Write the data below out again, unchanged.

EXTRACTED MATERIAL START

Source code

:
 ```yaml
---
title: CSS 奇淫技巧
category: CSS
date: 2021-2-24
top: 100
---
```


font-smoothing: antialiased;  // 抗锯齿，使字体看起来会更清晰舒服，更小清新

EXTRACTED MATERIAL END

• RESPONSE
Source code

:
 ```yaml
---
title: CSS 奇淫技巧
category: CSS
date: 2021-2-24
top: 100
---
```


font-smoothing: antialiased;  // 抗锯齿，使字体看起来会更清晰舒服，更小清新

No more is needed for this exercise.